Class AVLTreeDigest


public class AVLTreeDigest extends AbstractTDigest
  • Field Details

  • Constructor Details

    • AVLTreeDigest

      public AVLTreeDigest(double compression)
      A histogram structure that will record a sketch of a distribution.
      Parameters:
      compression - How should accuracy be traded for size? A value of N here will give quantile errors almost always less than 3/N with considerably smaller errors expected for extreme quantiles. Conversely, you should expect to track about 5 N centroids for this accuracy.
  • Method Details

    • recordAllData

      public TDigest recordAllData()
      Description copied from class: AbstractTDigest
      Sets up so that all centroids will record all data assigned to them. For testing only, really.
      Overrides:
      recordAllData in class AbstractTDigest
      Returns:
      This TDigest so that configurations can be done in fluent style.
    • add

      public void add(double x, int w)
      Description copied from class: TDigest
      Adds a sample to a histogram.
      Specified by:
      add in class TDigest
      Parameters:
      x - The value to add.
      w - The weight of this point.
    • add

      public void add(double x, int w, List<Double> data)
    • compress

      public void compress()
      Description copied from class: TDigest
      Re-examines a t-digest to determine whether some centroids are redundant. If your data are perversely ordered, this may be a good idea. Even if not, this may save 20% or so in space.

      The cost is roughly the same as adding as many data points as there are centroids. This is typically < 10 * compression, but could be as high as 100 * compression.

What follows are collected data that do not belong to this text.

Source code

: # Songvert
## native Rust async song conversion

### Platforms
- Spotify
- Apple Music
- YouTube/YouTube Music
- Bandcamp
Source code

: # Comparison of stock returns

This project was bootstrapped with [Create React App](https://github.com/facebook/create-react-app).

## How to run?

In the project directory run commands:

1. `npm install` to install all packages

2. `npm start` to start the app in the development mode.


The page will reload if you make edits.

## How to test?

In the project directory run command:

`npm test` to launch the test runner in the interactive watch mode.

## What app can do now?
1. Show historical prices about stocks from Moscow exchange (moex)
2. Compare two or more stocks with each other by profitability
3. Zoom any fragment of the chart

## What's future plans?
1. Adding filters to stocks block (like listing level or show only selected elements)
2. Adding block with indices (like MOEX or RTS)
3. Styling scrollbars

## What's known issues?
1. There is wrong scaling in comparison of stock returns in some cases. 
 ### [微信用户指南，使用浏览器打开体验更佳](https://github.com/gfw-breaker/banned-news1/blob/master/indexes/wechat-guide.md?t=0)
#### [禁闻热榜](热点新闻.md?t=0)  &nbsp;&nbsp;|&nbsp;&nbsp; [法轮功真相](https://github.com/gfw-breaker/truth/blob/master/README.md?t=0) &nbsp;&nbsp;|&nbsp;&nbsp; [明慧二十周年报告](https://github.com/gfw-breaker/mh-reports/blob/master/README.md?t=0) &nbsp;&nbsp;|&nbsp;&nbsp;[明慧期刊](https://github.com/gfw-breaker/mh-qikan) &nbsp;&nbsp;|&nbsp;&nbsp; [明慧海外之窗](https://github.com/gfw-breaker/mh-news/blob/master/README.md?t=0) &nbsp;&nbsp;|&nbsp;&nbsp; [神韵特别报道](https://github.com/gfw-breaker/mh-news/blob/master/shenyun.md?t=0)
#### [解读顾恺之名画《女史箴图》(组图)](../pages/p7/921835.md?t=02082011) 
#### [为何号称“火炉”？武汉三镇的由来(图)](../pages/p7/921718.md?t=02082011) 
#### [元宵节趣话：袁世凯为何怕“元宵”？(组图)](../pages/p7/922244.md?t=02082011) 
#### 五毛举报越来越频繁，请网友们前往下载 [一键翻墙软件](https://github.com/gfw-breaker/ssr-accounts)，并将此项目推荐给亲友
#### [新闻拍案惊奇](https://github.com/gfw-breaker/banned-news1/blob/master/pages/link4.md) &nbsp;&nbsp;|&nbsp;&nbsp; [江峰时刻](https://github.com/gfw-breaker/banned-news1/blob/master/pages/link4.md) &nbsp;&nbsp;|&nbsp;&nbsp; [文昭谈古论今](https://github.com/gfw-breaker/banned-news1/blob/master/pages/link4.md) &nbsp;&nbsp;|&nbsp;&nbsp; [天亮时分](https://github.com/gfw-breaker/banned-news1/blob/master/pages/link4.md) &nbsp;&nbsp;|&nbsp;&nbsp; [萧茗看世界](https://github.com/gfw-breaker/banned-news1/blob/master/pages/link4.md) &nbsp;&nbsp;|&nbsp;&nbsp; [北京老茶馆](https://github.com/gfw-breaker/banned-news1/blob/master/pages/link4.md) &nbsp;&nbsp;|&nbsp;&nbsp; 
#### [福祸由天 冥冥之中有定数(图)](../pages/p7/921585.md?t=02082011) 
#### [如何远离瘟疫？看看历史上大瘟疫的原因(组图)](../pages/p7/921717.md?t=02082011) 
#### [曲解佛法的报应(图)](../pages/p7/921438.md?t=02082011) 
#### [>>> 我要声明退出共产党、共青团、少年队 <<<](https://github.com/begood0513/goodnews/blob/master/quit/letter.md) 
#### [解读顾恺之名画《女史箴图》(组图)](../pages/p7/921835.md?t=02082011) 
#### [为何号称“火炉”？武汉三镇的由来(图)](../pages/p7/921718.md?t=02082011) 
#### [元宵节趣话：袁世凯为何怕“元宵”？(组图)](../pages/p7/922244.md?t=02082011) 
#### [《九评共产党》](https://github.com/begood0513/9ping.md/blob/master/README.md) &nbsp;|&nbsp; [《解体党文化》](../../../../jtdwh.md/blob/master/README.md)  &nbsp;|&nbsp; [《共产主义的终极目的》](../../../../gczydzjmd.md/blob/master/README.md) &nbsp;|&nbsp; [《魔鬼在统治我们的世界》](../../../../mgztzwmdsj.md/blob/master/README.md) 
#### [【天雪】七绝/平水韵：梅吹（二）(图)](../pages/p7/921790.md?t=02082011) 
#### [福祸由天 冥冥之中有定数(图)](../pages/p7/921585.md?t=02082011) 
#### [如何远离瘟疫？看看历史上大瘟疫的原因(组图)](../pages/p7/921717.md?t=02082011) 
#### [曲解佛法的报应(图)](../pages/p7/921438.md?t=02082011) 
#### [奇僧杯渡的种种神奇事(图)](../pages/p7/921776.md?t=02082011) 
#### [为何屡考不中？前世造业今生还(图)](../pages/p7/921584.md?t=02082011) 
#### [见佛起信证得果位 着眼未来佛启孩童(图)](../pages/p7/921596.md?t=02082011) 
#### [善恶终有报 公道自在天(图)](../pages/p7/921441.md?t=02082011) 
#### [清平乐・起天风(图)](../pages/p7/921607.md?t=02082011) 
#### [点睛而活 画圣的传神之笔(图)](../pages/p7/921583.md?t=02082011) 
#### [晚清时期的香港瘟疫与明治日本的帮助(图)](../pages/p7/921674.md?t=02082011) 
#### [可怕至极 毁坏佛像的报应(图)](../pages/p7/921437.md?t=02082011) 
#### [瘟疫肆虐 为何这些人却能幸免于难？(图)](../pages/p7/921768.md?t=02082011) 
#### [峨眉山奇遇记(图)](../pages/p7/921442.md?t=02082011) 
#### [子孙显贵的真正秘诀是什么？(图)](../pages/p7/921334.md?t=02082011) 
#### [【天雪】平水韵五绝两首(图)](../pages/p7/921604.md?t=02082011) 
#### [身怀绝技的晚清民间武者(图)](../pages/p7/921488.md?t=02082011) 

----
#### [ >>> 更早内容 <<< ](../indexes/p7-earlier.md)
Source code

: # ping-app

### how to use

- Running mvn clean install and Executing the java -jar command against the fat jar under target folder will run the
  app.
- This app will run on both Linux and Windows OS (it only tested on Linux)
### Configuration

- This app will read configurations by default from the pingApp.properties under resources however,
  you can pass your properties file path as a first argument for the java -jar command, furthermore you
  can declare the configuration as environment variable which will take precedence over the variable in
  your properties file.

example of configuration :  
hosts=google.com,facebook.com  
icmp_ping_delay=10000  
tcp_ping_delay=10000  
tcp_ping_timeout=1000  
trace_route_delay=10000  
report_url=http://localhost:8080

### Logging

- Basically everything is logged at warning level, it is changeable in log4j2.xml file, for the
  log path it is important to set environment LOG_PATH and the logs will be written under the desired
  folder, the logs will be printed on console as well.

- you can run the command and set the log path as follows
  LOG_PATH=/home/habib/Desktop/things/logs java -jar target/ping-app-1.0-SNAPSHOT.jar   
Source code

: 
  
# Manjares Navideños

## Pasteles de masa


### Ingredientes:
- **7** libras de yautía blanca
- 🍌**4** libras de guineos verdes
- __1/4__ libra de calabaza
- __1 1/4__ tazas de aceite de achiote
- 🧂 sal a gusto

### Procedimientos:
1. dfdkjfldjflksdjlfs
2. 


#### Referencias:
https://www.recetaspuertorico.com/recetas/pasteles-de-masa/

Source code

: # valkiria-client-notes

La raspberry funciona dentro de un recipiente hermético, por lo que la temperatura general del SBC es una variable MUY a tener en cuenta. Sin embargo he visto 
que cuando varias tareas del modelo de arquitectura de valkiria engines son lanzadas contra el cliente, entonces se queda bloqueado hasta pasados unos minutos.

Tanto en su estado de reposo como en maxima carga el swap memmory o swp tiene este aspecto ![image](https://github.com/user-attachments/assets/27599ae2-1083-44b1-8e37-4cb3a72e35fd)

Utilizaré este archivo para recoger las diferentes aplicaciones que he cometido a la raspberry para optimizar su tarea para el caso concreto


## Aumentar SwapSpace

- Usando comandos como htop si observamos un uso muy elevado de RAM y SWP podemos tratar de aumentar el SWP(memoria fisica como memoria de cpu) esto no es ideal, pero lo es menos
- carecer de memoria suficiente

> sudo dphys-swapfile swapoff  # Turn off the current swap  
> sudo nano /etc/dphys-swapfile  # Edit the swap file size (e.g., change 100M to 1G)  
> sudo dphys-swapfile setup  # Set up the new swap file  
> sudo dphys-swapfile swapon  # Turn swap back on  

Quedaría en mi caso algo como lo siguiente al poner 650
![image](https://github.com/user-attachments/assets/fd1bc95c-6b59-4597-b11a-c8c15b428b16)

      This is a destructive operation that is not thread-safe.

      Specified by:
      compress in class TDigest
    • compress

      public void compress(GroupTree other)
      Specified by:
      compress in class AbstractTDigest
    • size

      public long size()
      Returns the number of samples represented in this histogram. If you want to know how many centroids are being used, try centroids().size().
      Specified by:
      size in class TDigest
      Returns:
      the number of samples that have been added.
    • cdf

      public double cdf(double x)
      Description copied from class: TDigest
      Returns the fraction of all points added which are <= x.
      Specified by:
      cdf in class TDigest
      Parameters:
      x - the value at which the CDF should be evaluated
      Returns:
      the approximate fraction of all samples that were less than or equal to x.
    • quantile

      public double quantile(double q)
      Description copied from class: TDigest
      Returns an estimate of the cutoff such that a specified fraction of the data added to this TDigest would be less than or equal to the cutoff.
      Specified by:
      quantile in class TDigest
      Parameters:
      q - The quantile desired. Can be in the range [0,1].
      Returns:
      The minimum value x such that we think that the proportion of samples is <= x is q.
    • centroidCount

      public int centroidCount()
      Description copied from class: TDigest
      The number of centroids currently in the TDigest.
      Specified by:
      centroidCount in class TDigest
      Returns:
      The number of centroids
    • centroids

      public Iterable<? extends Centroid> centroids()
      Description copied from class: TDigest
      An iterable that lets you go through the centroids in ascending order by mean. Centroids returned will not be re-used, but may or may not share storage with this TDigest.
      Specified by:
      centroids in class TDigest
      Returns:
      The centroids in the form of an Iterable.
    • compression

      public double compression()
      Description copied from class: TDigest
      Returns the current compression factor.
      Specified by:
      compression in class TDigest
      Returns:
      The compression factor originally used to set up the TDigest.
    • byteSize

      public int byteSize()
      Returns an upper bound on the number bytes that will be required to represent this histogram.
      Specified by:
      byteSize in class TDigest
      Returns:
      The number of bytes required.
    • smallByteSize

      public int smallByteSize()
      Returns an upper bound on the number of bytes that will be required to represent this histogram in the tighter representation.
      Specified by:
      smallByteSize in class TDigest
      Returns:
      The number of bytes required.
    • asBytes

      public void asBytes(ByteBuffer buf)
      Outputs a histogram as bytes using a particularly cheesy encoding.
      Specified by:
      asBytes in class TDigest
      Parameters:
      buf - The byte buffer into which the TDigest should be serialized.
    • asSmallBytes

      public void asSmallBytes(ByteBuffer buf)
      Description copied from class: TDigest
      Serialize this TDigest into a byte buffer. Some simple compression is used such as using variable byte representation to store the centroid weights and using delta-encoding on the centroid means so that floats can be reasonably used to store the centroid means.
      Specified by:
      asSmallBytes in class TDigest
      Parameters:
      buf - The byte buffer into which the TDigest should be serialized.
    • fromBytes

      public static AVLTreeDigest fromBytes(ByteBuffer buf)
      Reads a histogram from a byte buffer
      Returns:
      The new histogram structure